Masters Theses

Date of Award

8-1987

Degree Type

Thesis

Degree Name

Master of Science

Major

Nuclear Engineering

Major Professor

R. B. Perez

Committee Members

P. F. Pasqua, D. G. Cacuci

Abstract

The purpose of this work is the precise determination of the 238U capture yield (i.e., the probability of neutron absorption) as a function of neutron energy with the highest available neutron energy resolution. The motivation for the undertaking of such a complex and lengthy task arises from the central role played by the 238U neutron capture process in the calculation of the neutron balance of both thermal reactors and fast breeder reactors. Requirements from the reactor design community for improved understanding and representation of the 238U neutron capture led the Nuclear Energy Agency Nuclear Data Committee (NEANDC) to set up the 238U Task Force to evaluate the available 238U neutron capture data. This NEANDC task force recommended that a new high energy resolution measurement of the 238U capture yield should be performed. With this added incentive, a cooperative program was initiated between the Oak Ridge National Laboratory and the University of Tennessee Nuclear Engineering Department to perform the present measurement using the Oak Ridge Electron Linear Accelerator (ORELA) facility.

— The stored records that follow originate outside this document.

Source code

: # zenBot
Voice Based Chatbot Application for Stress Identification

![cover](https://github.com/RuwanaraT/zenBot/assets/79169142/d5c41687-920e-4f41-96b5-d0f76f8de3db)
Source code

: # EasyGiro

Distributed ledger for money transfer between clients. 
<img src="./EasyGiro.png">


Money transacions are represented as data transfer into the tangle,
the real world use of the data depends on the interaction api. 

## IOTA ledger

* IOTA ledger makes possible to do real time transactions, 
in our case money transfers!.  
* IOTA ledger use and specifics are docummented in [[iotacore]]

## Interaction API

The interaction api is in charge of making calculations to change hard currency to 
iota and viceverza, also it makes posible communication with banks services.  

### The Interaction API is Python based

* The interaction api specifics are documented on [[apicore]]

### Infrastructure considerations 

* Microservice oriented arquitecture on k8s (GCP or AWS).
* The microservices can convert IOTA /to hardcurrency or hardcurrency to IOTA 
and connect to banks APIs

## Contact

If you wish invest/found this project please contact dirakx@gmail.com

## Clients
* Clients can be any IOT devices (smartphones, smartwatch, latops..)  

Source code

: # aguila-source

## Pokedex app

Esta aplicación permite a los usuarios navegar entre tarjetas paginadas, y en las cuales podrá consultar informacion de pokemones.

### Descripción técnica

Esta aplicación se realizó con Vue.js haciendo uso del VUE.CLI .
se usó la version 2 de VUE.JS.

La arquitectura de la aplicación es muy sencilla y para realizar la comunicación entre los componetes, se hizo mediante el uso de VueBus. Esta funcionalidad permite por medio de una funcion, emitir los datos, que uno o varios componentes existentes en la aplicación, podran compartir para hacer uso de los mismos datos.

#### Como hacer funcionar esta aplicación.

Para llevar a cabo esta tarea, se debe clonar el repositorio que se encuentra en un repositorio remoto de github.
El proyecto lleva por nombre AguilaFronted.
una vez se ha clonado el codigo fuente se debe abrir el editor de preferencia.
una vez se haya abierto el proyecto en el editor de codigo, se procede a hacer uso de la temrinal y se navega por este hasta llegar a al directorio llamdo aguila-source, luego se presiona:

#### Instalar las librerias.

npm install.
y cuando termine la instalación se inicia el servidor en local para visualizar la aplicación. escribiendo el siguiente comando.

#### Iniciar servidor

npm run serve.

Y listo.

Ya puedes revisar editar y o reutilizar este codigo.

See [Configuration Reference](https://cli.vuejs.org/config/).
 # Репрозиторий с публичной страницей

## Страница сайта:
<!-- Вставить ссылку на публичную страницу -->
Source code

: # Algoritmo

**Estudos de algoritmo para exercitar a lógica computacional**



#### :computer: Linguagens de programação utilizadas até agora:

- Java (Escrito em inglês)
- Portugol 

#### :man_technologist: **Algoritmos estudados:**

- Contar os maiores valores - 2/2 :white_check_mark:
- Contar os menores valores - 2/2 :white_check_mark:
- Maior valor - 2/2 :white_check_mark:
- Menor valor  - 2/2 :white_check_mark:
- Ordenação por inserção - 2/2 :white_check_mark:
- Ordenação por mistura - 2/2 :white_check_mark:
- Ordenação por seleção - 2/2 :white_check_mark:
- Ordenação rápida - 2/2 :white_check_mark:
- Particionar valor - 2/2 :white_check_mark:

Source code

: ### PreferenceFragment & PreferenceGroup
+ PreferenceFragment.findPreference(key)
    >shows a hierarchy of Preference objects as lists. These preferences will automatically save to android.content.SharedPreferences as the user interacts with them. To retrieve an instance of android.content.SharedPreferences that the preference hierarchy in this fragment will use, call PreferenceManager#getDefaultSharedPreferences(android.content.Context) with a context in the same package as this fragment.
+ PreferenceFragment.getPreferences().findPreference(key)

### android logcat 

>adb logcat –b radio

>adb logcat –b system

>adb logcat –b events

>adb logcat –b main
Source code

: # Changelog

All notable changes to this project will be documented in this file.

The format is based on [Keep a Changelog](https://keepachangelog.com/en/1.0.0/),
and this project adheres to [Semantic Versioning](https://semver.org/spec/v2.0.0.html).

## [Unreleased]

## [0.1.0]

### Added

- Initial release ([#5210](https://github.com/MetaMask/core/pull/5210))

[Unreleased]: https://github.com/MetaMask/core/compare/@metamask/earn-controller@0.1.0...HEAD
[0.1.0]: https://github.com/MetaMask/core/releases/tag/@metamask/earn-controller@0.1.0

The pulsed beam of neutrons from the ORELA facility is collimated on a sample of 238U. The neutron capture rate in the sample is measured, as a function of neutron time-of-flight (TOP), by detecting the gamma rays from the 238U(n, γ)239U reaction with a large gamma-ray detector surrounding the 238U sample. At each energy, the capture yield is proportional to the observed capture rate divided by the measured intensity of the neutron beam. The constant of proportionality (the normalization constant) is obtained as the ratio of theoretical to experimentally measured areas under small 238U resonances where the resonance parameters have been determined from high resolution 238U transmission measurements. The cross section for the reaction 238U(n, γ)239U can be derived from the measured capture yield if one applies appropriate corrections for multiple scattering and resonance self-shielding.

Use of fast electronics and the 150-meter flight-path station at ORELA resulted in the world's highest energy resolution measurement of the 238U neutron capture yield. This feature of the present work will allow the extension of the resolved resonance region in 238U from its current limit of 4 keV up to 20 keV. In addition, some 200 new 238U neutron resonances in the energy range from 250 ev to 10 keV have been discovered which had not been detected in previous measurements. These results are truly of historic importance in regard to both reactor design and the wealth of information they provide for the understanding of the structure of the (238U + n) compound nucleus.